The provisions in the 2018 NDAA includes measures like the establishment of a new U.S. Space Corps as a separate military service within the Department of the Air Force by 2019 and increases the totality of troop strength within each of the branches of the armed forces.

The measure also includes a 2.4 percent pay raise for troops, and special pay for things like combat and hazardous duty and bonus for re-enlistment contracts.

"In recent years, our military has undergone a series of deep budget cuts that have severely impacted our readiness, shrunk our capabilities, and placed substantial burdens on our warfighters," Trump said Tuesday during a signing ceremony that Vice President Mike Pence, Chairman of the Joint Chiefs of Staff Joseph F. Dunford,
Secretary of Defense James Mattis, House Armed Services Chairman Rep. Mac Thornberry and other military officials and senior cabinet members.

"This legislation will enhance our readiness, expand and modernize our forces and help provide our service members with the tools they need to fight and win.
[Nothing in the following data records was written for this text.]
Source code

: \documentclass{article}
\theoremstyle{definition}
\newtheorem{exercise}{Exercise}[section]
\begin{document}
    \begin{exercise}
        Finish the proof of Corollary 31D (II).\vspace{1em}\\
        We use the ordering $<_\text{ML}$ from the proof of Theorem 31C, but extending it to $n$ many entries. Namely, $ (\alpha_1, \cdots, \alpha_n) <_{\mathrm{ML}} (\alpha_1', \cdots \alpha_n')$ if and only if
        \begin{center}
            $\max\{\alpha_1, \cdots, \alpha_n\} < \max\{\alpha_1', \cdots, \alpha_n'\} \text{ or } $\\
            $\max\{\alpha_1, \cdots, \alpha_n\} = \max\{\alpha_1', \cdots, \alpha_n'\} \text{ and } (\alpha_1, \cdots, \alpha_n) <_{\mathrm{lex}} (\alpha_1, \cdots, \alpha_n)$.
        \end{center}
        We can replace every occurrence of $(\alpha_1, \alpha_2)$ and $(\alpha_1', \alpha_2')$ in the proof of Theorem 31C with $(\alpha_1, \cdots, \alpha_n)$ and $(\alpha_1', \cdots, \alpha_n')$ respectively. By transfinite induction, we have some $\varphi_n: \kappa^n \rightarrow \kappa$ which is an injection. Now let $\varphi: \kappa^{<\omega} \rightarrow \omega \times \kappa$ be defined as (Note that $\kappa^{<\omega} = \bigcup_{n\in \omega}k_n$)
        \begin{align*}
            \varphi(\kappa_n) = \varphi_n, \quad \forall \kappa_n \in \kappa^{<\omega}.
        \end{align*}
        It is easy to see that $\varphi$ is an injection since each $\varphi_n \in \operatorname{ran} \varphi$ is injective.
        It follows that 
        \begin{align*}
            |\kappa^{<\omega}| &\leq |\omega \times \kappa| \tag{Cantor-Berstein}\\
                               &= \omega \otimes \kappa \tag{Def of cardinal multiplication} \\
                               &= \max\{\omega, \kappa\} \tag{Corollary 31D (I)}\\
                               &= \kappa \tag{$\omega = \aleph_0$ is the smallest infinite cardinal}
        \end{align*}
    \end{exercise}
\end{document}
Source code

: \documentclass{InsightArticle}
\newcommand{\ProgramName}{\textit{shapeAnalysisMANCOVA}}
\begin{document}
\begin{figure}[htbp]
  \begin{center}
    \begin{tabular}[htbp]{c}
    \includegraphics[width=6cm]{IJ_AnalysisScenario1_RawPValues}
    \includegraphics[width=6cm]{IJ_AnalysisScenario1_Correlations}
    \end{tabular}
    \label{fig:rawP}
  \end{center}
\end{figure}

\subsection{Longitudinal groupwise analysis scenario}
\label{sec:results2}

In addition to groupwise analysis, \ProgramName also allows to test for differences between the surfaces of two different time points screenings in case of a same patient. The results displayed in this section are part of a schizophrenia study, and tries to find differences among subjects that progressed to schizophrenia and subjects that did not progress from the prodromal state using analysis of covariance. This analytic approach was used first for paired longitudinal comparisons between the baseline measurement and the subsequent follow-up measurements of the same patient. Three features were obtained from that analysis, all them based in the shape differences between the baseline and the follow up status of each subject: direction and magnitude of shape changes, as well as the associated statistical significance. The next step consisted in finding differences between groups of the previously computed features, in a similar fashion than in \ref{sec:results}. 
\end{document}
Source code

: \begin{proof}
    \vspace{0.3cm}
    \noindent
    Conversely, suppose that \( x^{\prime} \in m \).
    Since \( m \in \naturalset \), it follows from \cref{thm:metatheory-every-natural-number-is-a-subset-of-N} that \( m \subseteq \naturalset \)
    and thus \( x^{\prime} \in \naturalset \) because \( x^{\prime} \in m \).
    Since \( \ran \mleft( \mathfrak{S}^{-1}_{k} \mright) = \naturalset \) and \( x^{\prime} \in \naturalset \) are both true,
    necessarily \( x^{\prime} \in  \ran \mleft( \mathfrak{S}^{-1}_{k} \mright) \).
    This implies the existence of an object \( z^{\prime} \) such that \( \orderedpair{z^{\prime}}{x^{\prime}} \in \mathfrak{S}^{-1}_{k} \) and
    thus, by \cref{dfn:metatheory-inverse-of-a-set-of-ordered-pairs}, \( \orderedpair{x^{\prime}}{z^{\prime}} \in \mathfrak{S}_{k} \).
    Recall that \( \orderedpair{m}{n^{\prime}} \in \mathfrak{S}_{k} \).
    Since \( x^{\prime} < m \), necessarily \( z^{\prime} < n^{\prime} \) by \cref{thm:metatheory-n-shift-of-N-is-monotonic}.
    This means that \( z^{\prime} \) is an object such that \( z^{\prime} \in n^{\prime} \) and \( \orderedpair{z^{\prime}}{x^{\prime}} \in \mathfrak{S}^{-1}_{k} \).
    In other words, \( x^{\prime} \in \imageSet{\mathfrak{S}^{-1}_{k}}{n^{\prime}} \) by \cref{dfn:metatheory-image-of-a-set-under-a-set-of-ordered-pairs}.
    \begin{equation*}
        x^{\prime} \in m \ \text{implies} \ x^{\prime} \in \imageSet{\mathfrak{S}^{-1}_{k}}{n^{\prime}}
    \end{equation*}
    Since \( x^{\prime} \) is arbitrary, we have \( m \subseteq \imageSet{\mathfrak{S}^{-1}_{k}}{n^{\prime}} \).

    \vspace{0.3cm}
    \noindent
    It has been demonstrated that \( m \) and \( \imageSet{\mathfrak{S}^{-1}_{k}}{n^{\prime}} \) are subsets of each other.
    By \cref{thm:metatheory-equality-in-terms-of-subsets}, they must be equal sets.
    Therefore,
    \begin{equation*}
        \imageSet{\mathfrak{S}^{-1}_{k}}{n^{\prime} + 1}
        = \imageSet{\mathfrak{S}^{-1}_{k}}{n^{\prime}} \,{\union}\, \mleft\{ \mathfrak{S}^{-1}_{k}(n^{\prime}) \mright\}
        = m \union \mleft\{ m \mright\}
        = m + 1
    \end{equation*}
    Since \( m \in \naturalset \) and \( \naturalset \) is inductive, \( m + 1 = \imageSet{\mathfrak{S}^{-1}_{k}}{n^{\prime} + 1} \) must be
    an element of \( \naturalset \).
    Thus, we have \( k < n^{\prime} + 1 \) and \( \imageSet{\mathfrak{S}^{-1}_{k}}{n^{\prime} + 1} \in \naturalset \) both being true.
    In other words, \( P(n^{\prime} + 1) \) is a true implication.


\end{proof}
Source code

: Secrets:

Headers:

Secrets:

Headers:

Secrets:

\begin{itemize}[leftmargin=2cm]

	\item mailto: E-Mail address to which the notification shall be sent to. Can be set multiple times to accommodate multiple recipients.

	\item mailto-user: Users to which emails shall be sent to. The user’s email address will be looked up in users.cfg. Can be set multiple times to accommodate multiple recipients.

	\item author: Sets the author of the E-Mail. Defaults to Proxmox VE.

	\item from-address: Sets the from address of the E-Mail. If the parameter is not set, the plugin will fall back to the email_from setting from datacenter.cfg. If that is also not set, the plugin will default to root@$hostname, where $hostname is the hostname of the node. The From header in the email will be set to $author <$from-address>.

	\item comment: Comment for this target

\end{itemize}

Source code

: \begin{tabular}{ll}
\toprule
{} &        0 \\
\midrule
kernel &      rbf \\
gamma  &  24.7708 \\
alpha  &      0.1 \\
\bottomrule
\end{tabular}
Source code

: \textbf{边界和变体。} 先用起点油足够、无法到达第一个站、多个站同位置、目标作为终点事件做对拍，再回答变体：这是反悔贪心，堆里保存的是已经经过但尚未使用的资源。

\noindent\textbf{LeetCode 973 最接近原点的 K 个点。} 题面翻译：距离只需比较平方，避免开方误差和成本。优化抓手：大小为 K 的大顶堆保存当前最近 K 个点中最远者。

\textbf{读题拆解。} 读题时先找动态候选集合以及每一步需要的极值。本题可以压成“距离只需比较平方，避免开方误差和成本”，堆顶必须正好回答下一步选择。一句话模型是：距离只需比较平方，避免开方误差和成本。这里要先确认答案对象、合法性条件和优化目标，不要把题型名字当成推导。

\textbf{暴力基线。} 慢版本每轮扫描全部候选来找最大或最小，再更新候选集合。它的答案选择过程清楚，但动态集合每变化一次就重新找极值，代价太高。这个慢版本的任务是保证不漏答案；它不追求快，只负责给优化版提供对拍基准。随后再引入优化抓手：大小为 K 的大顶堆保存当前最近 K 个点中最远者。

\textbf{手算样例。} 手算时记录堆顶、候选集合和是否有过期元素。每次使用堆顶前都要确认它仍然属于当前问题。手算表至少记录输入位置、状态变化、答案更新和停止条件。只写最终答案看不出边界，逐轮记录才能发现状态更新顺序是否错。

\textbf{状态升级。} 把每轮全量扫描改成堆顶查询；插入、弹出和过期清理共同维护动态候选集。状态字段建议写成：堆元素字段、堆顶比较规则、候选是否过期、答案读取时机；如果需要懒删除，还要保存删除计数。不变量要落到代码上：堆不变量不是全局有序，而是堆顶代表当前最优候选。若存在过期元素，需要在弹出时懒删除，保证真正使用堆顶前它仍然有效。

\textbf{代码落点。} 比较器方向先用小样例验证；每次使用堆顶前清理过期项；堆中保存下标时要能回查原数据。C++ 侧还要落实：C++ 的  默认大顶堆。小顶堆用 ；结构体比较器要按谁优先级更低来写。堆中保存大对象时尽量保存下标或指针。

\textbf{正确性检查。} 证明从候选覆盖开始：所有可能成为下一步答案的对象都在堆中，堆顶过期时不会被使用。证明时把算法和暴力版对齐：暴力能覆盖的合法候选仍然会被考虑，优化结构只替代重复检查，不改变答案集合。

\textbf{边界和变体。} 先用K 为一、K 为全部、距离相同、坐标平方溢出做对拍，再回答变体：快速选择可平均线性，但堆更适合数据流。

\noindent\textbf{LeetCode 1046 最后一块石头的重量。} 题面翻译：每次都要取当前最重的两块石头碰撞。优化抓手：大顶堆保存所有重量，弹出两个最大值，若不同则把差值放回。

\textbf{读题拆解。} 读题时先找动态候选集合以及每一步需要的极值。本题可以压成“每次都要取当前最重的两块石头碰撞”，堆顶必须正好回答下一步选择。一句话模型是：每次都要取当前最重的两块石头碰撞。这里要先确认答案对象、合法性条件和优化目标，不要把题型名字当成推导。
We will fight and win, but hopefully with this we won't have to fight because people will not be wanting to fight with us," Trump said.

The NDAA, among other things, enables the Pentagon to procure 90 Lockheed Martin F-35 fighter jets and 14 Navy ships from defense contractor Huntington Ingalls, in addition to authorizing $12.3 billion for missile defense.

Moreover, the NDAA calls for reform of the Defense Department's acquisition process and requires service contracts be submitted through the Pentagon's budget process in order to determine actual needs and spending patterns within the branches of the U.S. military.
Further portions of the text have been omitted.